The value of education
Yet, for many young people, the past five years have been a particularly challenging time. Many struggle to see the value of education - with increasing persistent absence and a higher proportion excluded from the school community to be nominally “educated” in alternative placements or at home.
Children with acute needs - those with disabilities or who suffer from significant anxiety and cognitive challenges - are particularly vulnerable to feeling they do not belong within school, just as they may feel that sense of loneliness from wider society.
In 2025, we need schools to act not just as traditional repositories of knowledge, but as places that provide joyful and profound experiences, nurturing feelings of companionship and a safe shelter in which to make mistakes and learn from them.

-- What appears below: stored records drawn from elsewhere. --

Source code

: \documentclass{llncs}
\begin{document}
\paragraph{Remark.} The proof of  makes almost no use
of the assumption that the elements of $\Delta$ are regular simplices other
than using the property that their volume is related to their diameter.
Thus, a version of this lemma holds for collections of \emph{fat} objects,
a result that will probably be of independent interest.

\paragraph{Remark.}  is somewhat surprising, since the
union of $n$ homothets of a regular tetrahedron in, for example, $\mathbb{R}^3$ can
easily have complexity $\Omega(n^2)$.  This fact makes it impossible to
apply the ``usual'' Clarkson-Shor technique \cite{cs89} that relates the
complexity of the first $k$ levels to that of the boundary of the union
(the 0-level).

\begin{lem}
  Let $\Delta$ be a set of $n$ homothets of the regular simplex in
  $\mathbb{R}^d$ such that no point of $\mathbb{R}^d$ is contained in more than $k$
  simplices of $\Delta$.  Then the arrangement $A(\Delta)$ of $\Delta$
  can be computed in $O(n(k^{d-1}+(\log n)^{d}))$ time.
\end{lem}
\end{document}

Of course, our schools must be calm oases - but that cannot be achieved by the removal of our most challenging children.
Helping pupils with SEND thrive
Instead, new approaches are required - flexing our curricula and the way we deliver learning so they can thrive in mainstream schooling and sense the “astonishing light of their own being”.

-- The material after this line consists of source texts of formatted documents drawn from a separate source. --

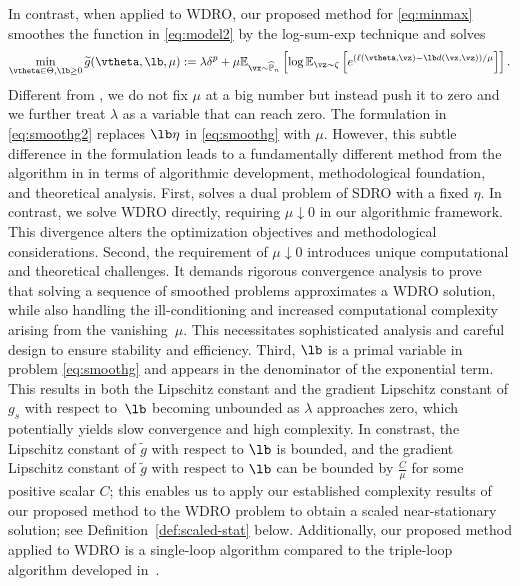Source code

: 		In contrast, when applied to WDRO, our proposed method for \eqref{eq:minmax} smoothes the function in \eqref{eq:model2} by the log-sum-exp technique and solves 
		\begin{equation}
			\label{eq:smoothg2}
			\min_{\vtheta \in \Theta, \lb \geq 0} \widetilde{g}(\vtheta, \lb, \mu) := \lambda \delta^p + \mu \mathbb{E}_{\vx \sim \widehat{\mathbb{P}}_n}\left[\log \mathbb{E}_{\vz \sim \zeta}\left[e^{(\ell(\vtheta, \vz) -\lb d(\vx, \vz)) / \mu}\right]\right].
		\end{equation}
		Different from \cite{wang2021sinkhorn}, we do not fix $\mu$ at a big number but instead push it to zero and we further treat $\lambda$ as a variable that can reach zero. The formulation in \eqref{eq:smoothg2} 
		replaces \(\lb \eta\) in \eqref{eq:smoothg} with \(\mu\).  However, this subtle difference in the formulation leads to a fundamentally different method  
		from the algorithm in \cite{wang2021sinkhorn} in terms of algorithmic development, methodological foundation, and theoretical analysis.
		First, \cite{wang2021sinkhorn}  
		solves a dual problem of SDRO with a  fixed  \(\eta\). In contrast, we  
		solve WDRO directly, requiring \(\mu \downarrow 0\) in our algorithmic framework. 
		This divergence alters the optimization objectives and methodological considerations.
		Second, the requirement of \(\mu \downarrow 0\)
		introduces unique computational and theoretical challenges. It demands rigorous convergence analysis  %
		to prove that solving a sequence of smoothed problems approximates a WDRO solution, while also handling the ill-conditioning and increased computational complexity arising from the vanishing~$\mu$. This necessitates sophisticated  
		analysis and careful design to ensure stability and efficiency.
		Third, \(\lb\) is a primal variable in problem \eqref{eq:smoothg} and appears in the denominator of the exponential term. 
		This results in both the Lipschitz constant and the gradient Lipschitz constant of 
		$g_s$  with respect to~$\lb$ becoming unbounded as 
		$\lambda$ approaches zero, which potentially yields slow convergence and high complexity. %
		In constrast, the Lipschitz constant of $\widetilde{g}$  with respect to \(\lb\) is bounded, and the gradient Lipschitz constant of $\widetilde{g}$   with respect to \(\lb\) can be bounded  by $\frac{C}{\mu}$ for some positive scalar $C$; %
		this enables us to apply our established complexity results of our proposed method to the WDRO problem to obtain a scaled near-stationary solution; see Definition~\ref{def:scaled-stat} below.
		Additionally, 
		our proposed method applied to WDRO is  
		a single-loop algorithm compared to the triple-loop algorithm developed in~\cite{wang2021sinkhorn}.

The people who serve our children - our teachers, support staff and leaders - are not immune from the headwinds that are disrupting workplaces everywhere either.
Our schools are grappling with a crisis in recruitment and retention, an increasing desire for flexible approaches to working and a need to develop new skills to address complex and seemingly intractable challenges in the classroom.
To address this, we have to find a healthy balance between the need to do more for the learning and welfare of the children in our care and the responsibility we have for the wellbeing of those we charge with that work.
We have to be open to finding solutions to ensure teachers and school leaders do not feel the need to choose between the vocation they love and their health, happiness or commitment to family.
Engaging families and communities
Moreover, our parents are foundational to everything we are trying to achieve as a society. Many are anxious their children are inheriting a world that is less safe, prosperous and promising than they knew.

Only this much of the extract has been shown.